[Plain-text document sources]

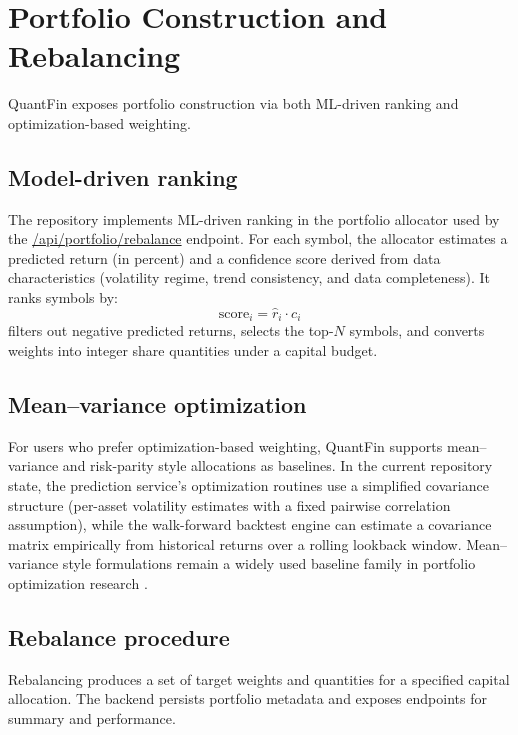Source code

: \documentclass[conference]{IEEEtran}
\begin{document}
\section{Portfolio Construction and Rebalancing}\label{sec:portfolio}
QuantFin exposes portfolio construction via both ML-driven ranking and optimization-based weighting.

\subsection{Model-driven ranking}
The repository implements ML-driven ranking in the portfolio allocator used by the \url{/api/portfolio/rebalance} endpoint. For each symbol, the allocator estimates a predicted return (in percent) and a confidence score derived from data characteristics (volatility regime, trend consistency, and data completeness). It ranks symbols by:
\begin{equation}
\mathrm{score}_i = \widehat{r}_i \cdot c_i
\end{equation}
filters out negative predicted returns, selects the top-$N$ symbols, and converts weights into integer share quantities under a capital budget.

\subsection{Mean--variance optimization}
For users who prefer optimization-based weighting, QuantFin supports mean--variance and risk-parity style allocations as baselines. In the current repository state, the 
prediction service's optimization routines use a simplified covariance structure (per-asset volatility estimates with a fixed pairwise correlation assumption), while the walk-forward backtest engine can estimate a covariance matrix empirically from historical returns over a rolling lookback window. Mean--variance style formulations remain a widely used baseline family in portfolio optimization research \cite{gunjan2022portfolioreview}.

\subsection{Rebalance procedure}
Rebalancing produces a set of target weights and quantities for a specified capital allocation. The backend persists portfolio metadata and exposes endpoints for summary and performance.
\end{document}
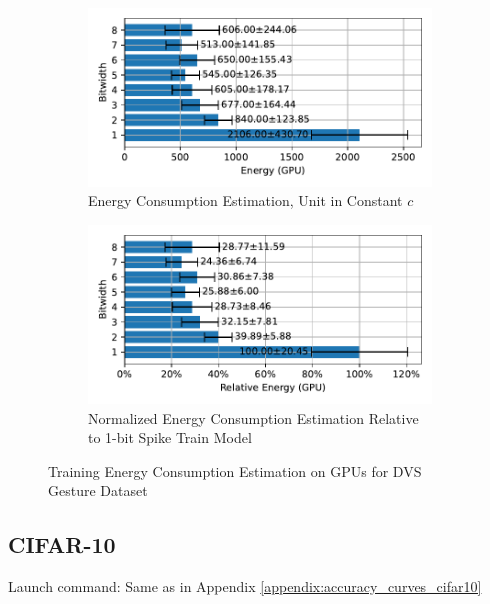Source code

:         \begin{figure}[H]
            \centering
            \begin{subfigure}[H]{0.6\textwidth}
                \includegraphics[width=\textwidth]{../standard/DVSGesture/plots/dvsgesture_train_energy_gpu_horizontal.pdf}
                \caption{Energy Consumption Estimation, Unit in Constant $c$}
            \end{subfigure}
            \hfill
            \begin{subfigure}[H]{0.6\textwidth}
                \includegraphics[width=\textwidth]{../standard/DVSGesture/plots/dvsgesture_train_relative_energy_gpu_horizontal.pdf}
                \caption{Normalized Energy Consumption Estimation Relative to 1-bit Spike Train Model}
            \end{subfigure}
            \caption{Training Energy Consumption Estimation on GPUs for DVS Gesture Dataset}
        \end{figure}

    \subsection{CIFAR-10}
    \label{appendix:energy_gpu_cifar10}
        Launch command: Same as in Appendix \ref{appendix:accuracy_curves_cifar10}

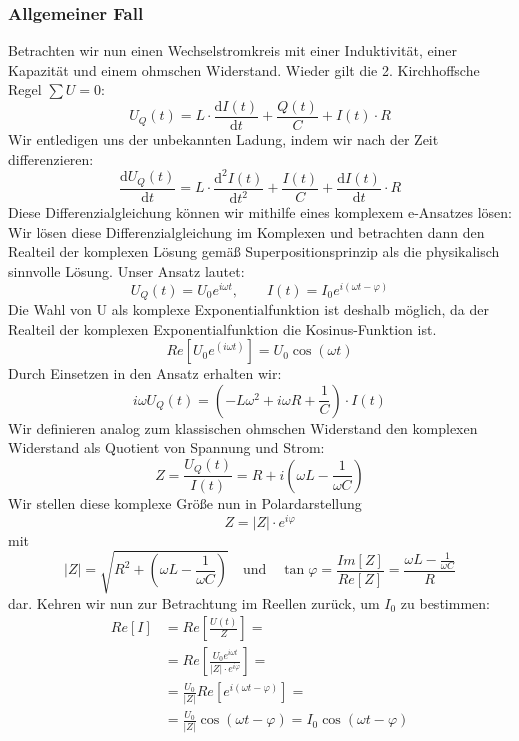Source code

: \subsubsection{Allgemeiner Fall}
Betrachten wir nun einen Wechselstromkreis mit einer Induktivität, einer Kapazität und einem ohmschen Widerstand. Wieder gilt die 2. Kirchhoffsche Regel $\sum U = 0$:
\begin{equation}
U_Q(t) = L \cdot \frac{\mathrm{d}I(t)}{\mathrm{d}t} + \frac{Q(t)}{C} + I(t) \cdot R
\end{equation}
Wir entledigen uns der unbekannten Ladung, indem wir nach der Zeit differenzieren:
\begin{equation}
\frac{\mathrm dU_Q(t)}{\mathrm dt} = L \cdot \frac{\mathrm{d^2}I(t)}{\mathrm{d}t^2} + \frac{I(t)}{C} + \frac{\mathrm dI(t)}{\mathrm dt} \cdot R
\end{equation}
Diese Differenzialgleichung können wir mithilfe eines komplexem e-Ansatzes lösen:
Wir lösen diese Differenzialgleichung im Komplexen und betrachten dann den Realteil der komplexen Lösung gemäß Superpositionsprinzip als die physikalisch sinnvolle Lösung. Unser Ansatz lautet:
\begin{equation}
U_Q(t) = U_0 e^{i\omega t},	\qquad	I(t) = I_0 e^{i(\omega t-\varphi)}
\end{equation}
Die Wahl von U als komplexe Exponentialfunktion ist deshalb möglich, da der Realteil der komplexen Exponentialfunktion die Kosinus-Funktion ist.
\begin{equation}
Re\left[ U_0 e^{(i\omega t)}\right]  = U_0 \cos{(\omega t)}
\end{equation}
Durch Einsetzen in den Ansatz erhalten wir:
\begin{equation}
i\omega U_Q(t) = (- L \omega^2 + i \omega R  + \frac{1}{C}) \cdot I(t)
\end{equation}
Wir definieren analog zum klassischen ohmschen Widerstand den komplexen Widerstand als Quotient von Spannung und Strom:
\begin{equation}
Z = \frac{U_Q(t)}{I(t)} = R + i ( \omega L - \frac{1}{\omega C})
\end{equation}
Wir stellen diese komplexe Größe nun in Polardarstellung
\begin{equation}
Z = |Z| \cdot e^{i\varphi}
\end{equation}
mit
\begin{equation}\label{eq:Zpolar}
|Z| = \sqrt{ R^2 + \left( \omega L - \frac{1}{\omega C} \right) }\quad {\mathrm{und}} \quad \tan\varphi = \frac{Im[Z]}{Re[Z]} = \frac{\omega L - \frac{1}{\omega C}}{R}
\end{equation}
dar. Kehren wir nun zur Betrachtung im Reellen zurück, um $I_0$ zu bestimmen:
\begin{align}
\nonumber
Re\left[ I \right]
&= Re\left[ \frac{U(t)}{Z} \right] =\\\nonumber
&= Re\left[ \frac{U_0 e^{i\omega t}}{|Z|\cdot e^{i\varphi}} \right] =\\\nonumber
&= \frac{U_0}{|Z|} Re\left[ e^{i(\omega t - \varphi)} \right] =\\
&= \frac{U_0}{|Z|} \cos(\omega t - \varphi) = I_0 \cos(\omega t - \varphi)
\end{align}

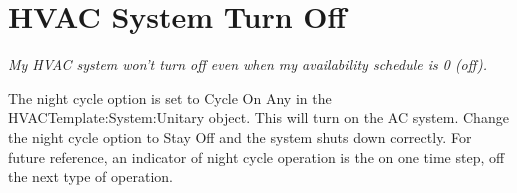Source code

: \section{HVAC System Turn Off}\label{hvac-system-turn-off}

\emph{My HVAC system won't turn off even when my availability schedule is 0 (off).}

The night cycle option is set to Cycle On Any in the HVACTemplate:System:Unitary object. This will turn on the AC system. Change the night cycle option to Stay Off and the system shuts down correctly. For future reference, an indicator of night cycle operation is the on one time step, off the next type of operation.
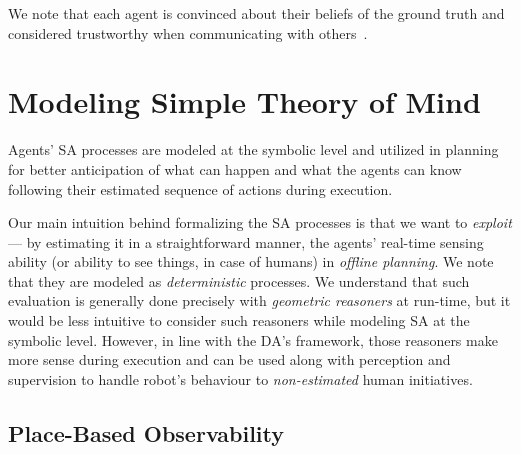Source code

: \documentclass[letterpaper]{article} %
\begin{document}
We note that each agent is convinced about their beliefs of the ground truth and considered trustworthy when communicating with others~\cite{fabiano2021multi}.

\section{Modeling Simple Theory of Mind}
Agents' SA processes are modeled at the symbolic level and utilized in planning for better anticipation of what can happen and what the agents can know following their estimated sequence of actions during execution. 

Our main intuition behind formalizing the SA processes is that we want to \textit{exploit} --- by estimating it in a straightforward manner, the agents' real-time sensing ability (or ability to see things, in case of humans) in \textit{offline planning}. We note that they are modeled as \textit{deterministic} processes. 
We understand that such evaluation is generally done precisely with \textit{geometric reasoners} at run-time, but it would be less intuitive to consider such reasoners while modeling SA at the symbolic level. 
However, in line with the DA's framework, those reasoners make more sense during execution and can be used along with perception and supervision to handle robot's behaviour to \textit{non-estimated} human initiatives. 

\subsection{Place-Based Observability}




\end{document}
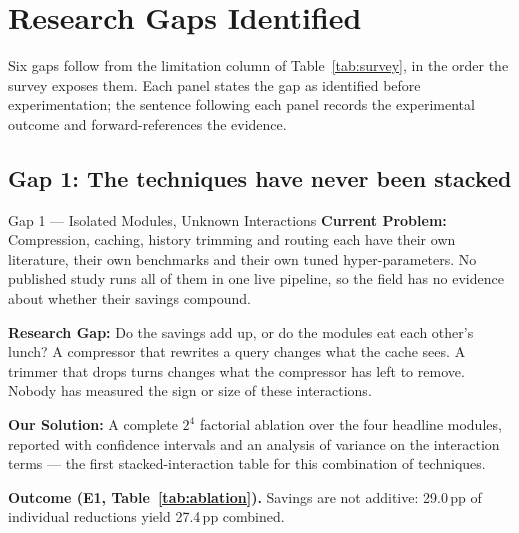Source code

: \documentclass[11pt,a4paper]{article}
\newcommand{\lbl}[1]{\textcolor{accent}{\textbf{#1}}}
\begin{document}
\section{Research Gaps Identified}
\label{sec:gaps}

Six gaps follow from the limitation column of Table~\ref{tab:survey}, in the
order the survey exposes them. Each panel states the gap as identified before
experimentation; the sentence following each panel records the experimental
outcome and forward-references the evidence.

\subsection{Gap 1: The techniques have never been stacked}
\begin{gap}{Gap 1 --- Isolated Modules, Unknown Interactions}
\lbl{Current Problem:} Compression, caching, history trimming and routing each
have their own literature, their own benchmarks and their own tuned
hyper-parameters. No published study runs all of them in one live pipeline, so
the field has no evidence about whether their savings compound.

\lbl{Research Gap:} Do the savings add up, or do the modules eat each other's
lunch? A compressor that rewrites a query changes what the cache sees. A trimmer
that drops turns changes what the compressor has left to remove. Nobody has
measured the sign or size of these interactions.

\lbl{Our Solution:} A complete $2^4$ factorial ablation over the four headline
modules, reported with confidence intervals and an analysis of variance on the
interaction terms --- the first stacked-interaction table for this combination of
techniques.
\end{gap}
\noindent\textbf{Outcome (E1, Table~\ref{tab:ablation}).} Savings are not
additive: 29.0\,pp of individual reductions yield 27.4\,pp combined.
\end{document}
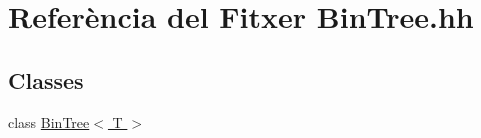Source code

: \hypertarget{_bin_tree_8hh}{}\section{Referència del Fitxer Bin\+Tree.\+hh}
\label{_bin_tree_8hh}
\subsection*{Classes}
\begin{DoxyCompactItemize}
\item 
class \hyperlink{class_bin_tree}{Bin\+Tree$<$ T $>$}
\end{DoxyCompactItemize}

:: WORK REQUIRED ::
Report every line of the records that contains the word "following".

:: EXPECTED ANSWER ::
Agents' SA processes are modeled at the symbolic level and utilized in planning for better anticipation of what can happen and what the agents can know following their estimated sequence of actions during execution. 
experimentation; the sentence following each panel records the experimental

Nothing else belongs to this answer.